Argo CD is a declarative continuous delivery tool for Kubernetes developed by the Cloud Native Computing Foundation (CNCF). Argo CD automates your application deployment by continuously monitoring the live state of your containers and comparing it against the desired state in your Kubernetes manifest files, then pulling changes into your Kubernetes clusters as needed. Because your cluster setup is sourced directly from the manifest files in your application’s repository, you can track any changes made to your container infrastructure via Git, making Argo CD GitOps-compatible. And with an easy-to-use interface, you can quickly check whether all your containers are in sync with your repository at any time.

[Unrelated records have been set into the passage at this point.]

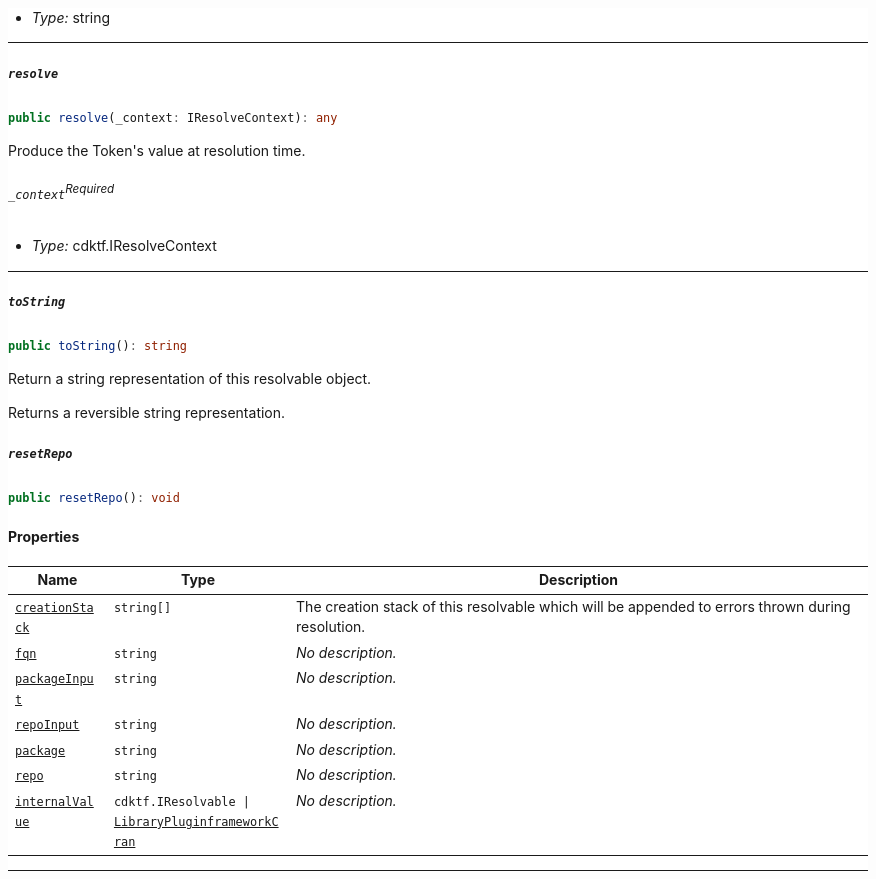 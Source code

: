 - *Type:* string

---

##### `resolve` <a name="resolve" id="@cdktf/provider-databricks.libraryPluginframework.LibraryPluginframeworkCranOutputReference.resolve"></a>

```typescript
public resolve(_context: IResolveContext): any
```

Produce the Token's value at resolution time.

###### `_context`<sup>Required</sup> <a name="_context" id="@cdktf/provider-databricks.libraryPluginframework.LibraryPluginframeworkCranOutputReference.resolve.parameter._context"></a>

- *Type:* cdktf.IResolveContext

---

##### `toString` <a name="toString" id="@cdktf/provider-databricks.libraryPluginframework.LibraryPluginframeworkCranOutputReference.toString"></a>

```typescript
public toString(): string
```

Return a string representation of this resolvable object.

Returns a reversible string representation.

##### `resetRepo` <a name="resetRepo" id="@cdktf/provider-databricks.libraryPluginframework.LibraryPluginframeworkCranOutputReference.resetRepo"></a>

```typescript
public resetRepo(): void
```


#### Properties <a name="Properties" id="Properties"></a>

| **Name** | **Type** | **Description** |
| --- | --- | --- |
| <code><a href="#@cdktf/provider-databricks.libraryPluginframework.LibraryPluginframeworkCranOutputReference.property.creationStack">creationStack</a></code> | <code>string[]</code> | The creation stack of this resolvable which will be appended to errors thrown during resolution. |
| <code><a href="#@cdktf/provider-databricks.libraryPluginframework.LibraryPluginframeworkCranOutputReference.property.fqn">fqn</a></code> | <code>string</code> | *No description.* |
| <code><a href="#@cdktf/provider-databricks.libraryPluginframework.LibraryPluginframeworkCranOutputReference.property.packageInput">packageInput</a></code> | <code>string</code> | *No description.* |
| <code><a href="#@cdktf/provider-databricks.libraryPluginframework.LibraryPluginframeworkCranOutputReference.property.repoInput">repoInput</a></code> | <code>string</code> | *No description.* |
| <code><a href="#@cdktf/provider-databricks.libraryPluginframework.LibraryPluginframeworkCranOutputReference.property.package">package</a></code> | <code>string</code> | *No description.* |
| <code><a href="#@cdktf/provider-databricks.libraryPluginframework.LibraryPluginframeworkCranOutputReference.property.repo">repo</a></code> | <code>string</code> | *No description.* |
| <code><a href="#@cdktf/provider-databricks.libraryPluginframework.LibraryPluginframeworkCranOutputReference.property.internalValue">internalValue</a></code> | <code>cdktf.IResolvable \| <a href="#@cdktf/provider-databricks.libraryPluginframework.LibraryPluginframeworkCran">LibraryPluginframeworkCran</a></code> | *No description.* |

---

The Datadog Argo CD integration helps you ensure that your Kubernetes cluster is up to date with your latest manifest files via metrics from every Argo CD component. By using the Argo CD out-of-the-box (OOTB) dashboard, you can monitor how quickly and accurately your infrastructure changes are being applied to your cluster. Plus, you can easily leverage preconfigured monitors for key Argo CD metrics to notify you of any sync issues. In this post, we’ll explain how the Argo CD integration can help you:
- Visualize activity across your Argo CD clusters
- Troubleshoot with metrics from every Argo CD component
- Quickly detect application sync issues with Argo CD monitors
There are three main components to Argo CD: the repository server, application controller, and API server. Each component handles a different part of the sync process: the repository server maintains a local cache of your manifest file, the application controller compares the manifest file against the current state of your cluster to look for changes, and the API server provides endpoints for the deployments and rollbacks needed to reconcile these changes. To ensure your Argo CD clusters are able to stay in sync with your manifest file, you need to monitor all three components.

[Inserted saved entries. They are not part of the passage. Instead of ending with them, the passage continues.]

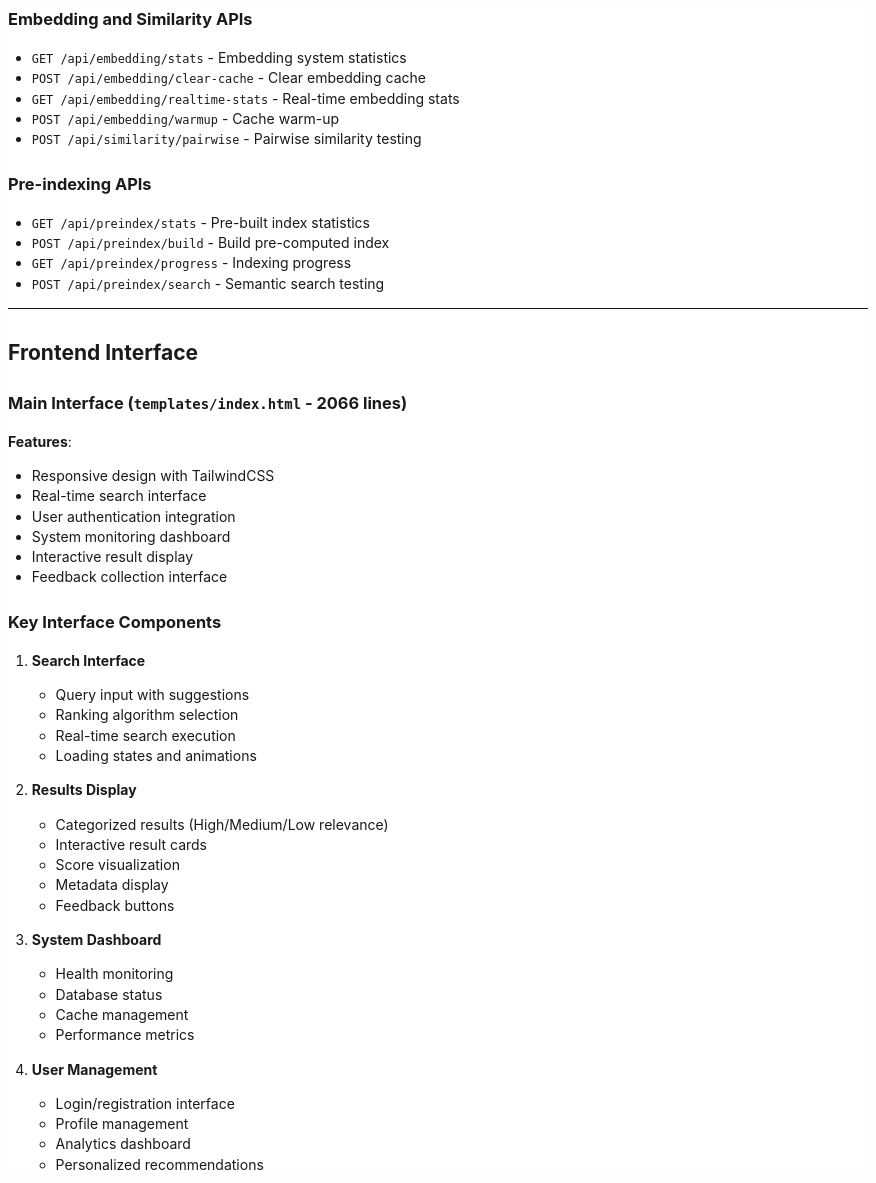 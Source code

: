 ### Embedding and Similarity APIs
- `GET /api/embedding/stats` - Embedding system statistics
- `POST /api/embedding/clear-cache` - Clear embedding cache
- `GET /api/embedding/realtime-stats` - Real-time embedding stats
- `POST /api/embedding/warmup` - Cache warm-up
- `POST /api/similarity/pairwise` - Pairwise similarity testing

### Pre-indexing APIs
- `GET /api/preindex/stats` - Pre-built index statistics
- `POST /api/preindex/build` - Build pre-computed index
- `GET /api/preindex/progress` - Indexing progress
- `POST /api/preindex/search` - Semantic search testing

---

## Frontend Interface

### Main Interface (`templates/index.html` - 2066 lines)
**Features**:
- Responsive design with TailwindCSS
- Real-time search interface
- User authentication integration
- System monitoring dashboard
- Interactive result display
- Feedback collection interface

### Key Interface Components
1. **Search Interface**
   - Query input with suggestions
   - Ranking algorithm selection
   - Real-time search execution
   - Loading states and animations

2. **Results Display**
   - Categorized results (High/Medium/Low relevance)
   - Interactive result cards
   - Score visualization
   - Metadata display
   - Feedback buttons

3. **System Dashboard**
   - Health monitoring
   - Database status
   - Cache management
   - Performance metrics

4. **User Management**
   - Login/registration interface
   - Profile management
   - Analytics dashboard
   - Personalized recommendations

The Argo CD OOTB dashboard helps you visualize metrics for each component, allowing you to see how well Argo CD is managing your application deployments and syncs. You can access information such as how many app syncs are occurring and how many are successful or failing, giving you granular visibility into your container configuration. With this data, you can quickly spot any deployment issues that could be affecting your Kubernetes clusters and syncs. Some metrics on the dashboard that can give you insight into the state of your cluster include:
argocd.app_controller.app.sync.count: the total number of application syncs
argocd.app_controller.app.info: how many applications are not in sync, categorized by host and status
argocd.api_server.grpc.server.handled.count: the total number of requests for each service
argocd.repo_service.git.request.duration.seconds.bucket: the performance of Git
In addition to performance data from the main three components, you can also access Argo CD logs, utilization metrics, and Kubernetes cluster stats to help you with troubleshooting. Additionally, the dashboard comes with template variables that help you easily drill down into specific cluster attributes, such as namespace, health status, and repository. You can use these attributes to narrow the scope of your investigation based on the hosts you want to target. For example,
health status enables you to target hosts that are up to date, currently progressing through a sync, or whose status is missing or unknown.
You can also use the Argo CD dashboard to help you dig deeper into your incident investigations. Let’s say you receive an error while attempting to deploy a change to your Kubernetes configuration. You can pivot to the Argo CD dashboard to see whether there seem to be any sync issues in your cluster. Via the
argocd.app_controller.app.info metric, you’re able to see that a high number of applications are not in sync.
This metric also shows you the specific hosts experiencing this issue. By jumping to the logs widget on the dashboard, you see a high number of error messages from these hosts with additional details about the issue, such as the relevant failure codes and the time that the hosts started failing. You can then view these hosts in Datadog Container Monitoring to pinpoint the problem, whether it’s syntax errors in the YAML manifest file or an overloaded resource.
In order to catch issues in your Kubernetes deployments even faster, you can set up Argo CD monitors to notify you of sync issues. The Argo CD integration includes a recommended, preconfigured monitor that alerts you to any app sync failures by filtering the
argocd.app_controller.app.info metric to unsuccessful syncs. It also includes a default sync failure threshold and 30-minute interval for sync status checks, so you can be notified as soon as it’s clear that there’s a meaningful issue without getting distracted by false alarms.
Let’s say your monitor alerts you to an out-of-sync cluster. By pivoting to the Argo CD dashboard, you can immediately see that the Argo CD API server has exceeded the amount of available CPU on its host, making it difficult to process new requests. You can then use the dashboard to investigate whether there’s an unusual spike in requests due to a one-off event or whether this is an ongoing issue indicating that you may need to allocate more resources to your servers.
Argo CD can help you easily manage your Kubernetes clusters while maintaining a single source of truth via Git. With the Datadog integration, you can quickly detect application sync failures that could cause your cluster configuration to drift from your application deployments. The OOTB dashboard enables you to visualize activity throughout your entire cluster, while the recommended Argo CD monitor helps you catch meaningful sync issues fast.